Beauty in destruction (it’s a settler thing): Sadie Couture, ‘Melodies of the toppling trees: the tree farm pastoral, extractivism, and attachment in British Columbia, Canada’, Cultural Studies, 2025

31Oct25

Abstract: This paper develops a concept, ‘the tree farm pastoral,’ that describes the ability to perceive beauty in the midst of destruction and dispossession through a particular framing of the extraction of wood and the cultivation of crops. The tree farm pastoral is an affective orientation marked by a series of profound transformations in the management of forests – the development of ‘sustained yield forestry’ – which occurred around the middle of the twentieth century and that fundamentally shifted the relationship between settlers and trees in British Columbia, Canada. Emerging from an analysis of forest management documents as well as the life and work of Robert Swanson – a poet, logger, engineer, railway inspector and whistle inventor – this paper argues that this transformation was also discursive and perceptual, occurring on the level of language and sound.

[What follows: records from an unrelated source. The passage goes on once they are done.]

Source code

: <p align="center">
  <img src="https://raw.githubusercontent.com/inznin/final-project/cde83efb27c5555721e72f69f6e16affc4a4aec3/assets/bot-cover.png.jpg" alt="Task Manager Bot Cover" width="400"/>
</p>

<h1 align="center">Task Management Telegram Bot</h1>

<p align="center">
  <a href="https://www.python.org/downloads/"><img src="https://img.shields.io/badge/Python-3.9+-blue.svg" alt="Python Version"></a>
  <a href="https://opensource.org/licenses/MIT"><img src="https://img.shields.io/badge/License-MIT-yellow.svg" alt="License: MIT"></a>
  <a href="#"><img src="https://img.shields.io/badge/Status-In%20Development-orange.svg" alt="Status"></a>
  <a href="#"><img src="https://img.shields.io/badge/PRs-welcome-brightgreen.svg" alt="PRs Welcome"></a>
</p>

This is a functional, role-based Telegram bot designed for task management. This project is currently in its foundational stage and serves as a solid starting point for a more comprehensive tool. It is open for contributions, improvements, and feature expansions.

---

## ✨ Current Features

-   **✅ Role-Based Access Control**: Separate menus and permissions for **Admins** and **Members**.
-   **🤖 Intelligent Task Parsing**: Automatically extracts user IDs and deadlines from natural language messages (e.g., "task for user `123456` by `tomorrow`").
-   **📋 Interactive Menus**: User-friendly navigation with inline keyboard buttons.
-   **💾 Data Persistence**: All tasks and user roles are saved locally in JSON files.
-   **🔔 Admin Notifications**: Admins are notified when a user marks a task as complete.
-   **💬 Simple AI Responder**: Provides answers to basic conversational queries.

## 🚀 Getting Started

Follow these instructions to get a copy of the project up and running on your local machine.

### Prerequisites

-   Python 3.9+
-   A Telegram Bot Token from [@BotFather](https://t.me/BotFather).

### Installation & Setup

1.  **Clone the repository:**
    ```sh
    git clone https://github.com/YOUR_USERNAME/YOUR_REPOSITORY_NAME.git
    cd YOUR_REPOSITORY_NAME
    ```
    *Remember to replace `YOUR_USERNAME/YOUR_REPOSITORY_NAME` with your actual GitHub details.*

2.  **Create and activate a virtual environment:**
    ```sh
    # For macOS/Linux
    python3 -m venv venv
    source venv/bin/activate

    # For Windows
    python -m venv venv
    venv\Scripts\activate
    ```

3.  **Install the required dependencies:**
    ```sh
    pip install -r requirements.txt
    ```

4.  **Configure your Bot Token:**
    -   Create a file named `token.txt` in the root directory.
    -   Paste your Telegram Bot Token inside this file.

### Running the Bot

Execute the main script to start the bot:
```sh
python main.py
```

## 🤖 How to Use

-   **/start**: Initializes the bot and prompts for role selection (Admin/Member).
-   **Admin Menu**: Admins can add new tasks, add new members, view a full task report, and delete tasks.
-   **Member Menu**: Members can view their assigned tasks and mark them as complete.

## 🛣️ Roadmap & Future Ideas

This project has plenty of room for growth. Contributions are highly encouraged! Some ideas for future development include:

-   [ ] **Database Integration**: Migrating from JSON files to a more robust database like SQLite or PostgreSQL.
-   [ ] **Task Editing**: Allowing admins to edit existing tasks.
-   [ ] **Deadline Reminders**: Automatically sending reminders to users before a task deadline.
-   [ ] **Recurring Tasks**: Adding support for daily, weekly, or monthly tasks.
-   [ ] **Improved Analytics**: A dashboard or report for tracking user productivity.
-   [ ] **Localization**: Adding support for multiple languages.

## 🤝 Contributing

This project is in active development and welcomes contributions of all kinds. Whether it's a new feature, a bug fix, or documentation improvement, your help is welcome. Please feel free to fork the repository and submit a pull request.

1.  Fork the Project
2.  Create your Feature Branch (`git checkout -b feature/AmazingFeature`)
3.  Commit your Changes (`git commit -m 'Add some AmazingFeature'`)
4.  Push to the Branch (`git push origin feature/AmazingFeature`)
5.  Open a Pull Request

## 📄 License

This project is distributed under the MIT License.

Bringing insights from cultural studies, sound studies, settler-colonial, and Indigenous studies into conversation with primary sources about forestry from the mid-twentieth century, this paper argues that the tree farm pastoral – as constructed materially, discursively, and perceptually – serves to help settlers affectively navigate the tension between loving and caring for, while disrespecting and destroying, the forests of British Columbia. The tree farm pastoral names a particular entanglement between the material and discursive forms of extraction and dispossession – the concrete and physical versus the ideological and affective – that can be hard to parse when theorized in general or out of context. This paper offers the tree farm pastoral as a tool we can use to describe a way of being oriented towards the world that fuels and enables settler-colonialism, to complicate our understanding of the affective dimensions of extractivism, and to add to discussions about metaphor, language, and sound as they relate to techno-utopian discourses in media studies and beyond.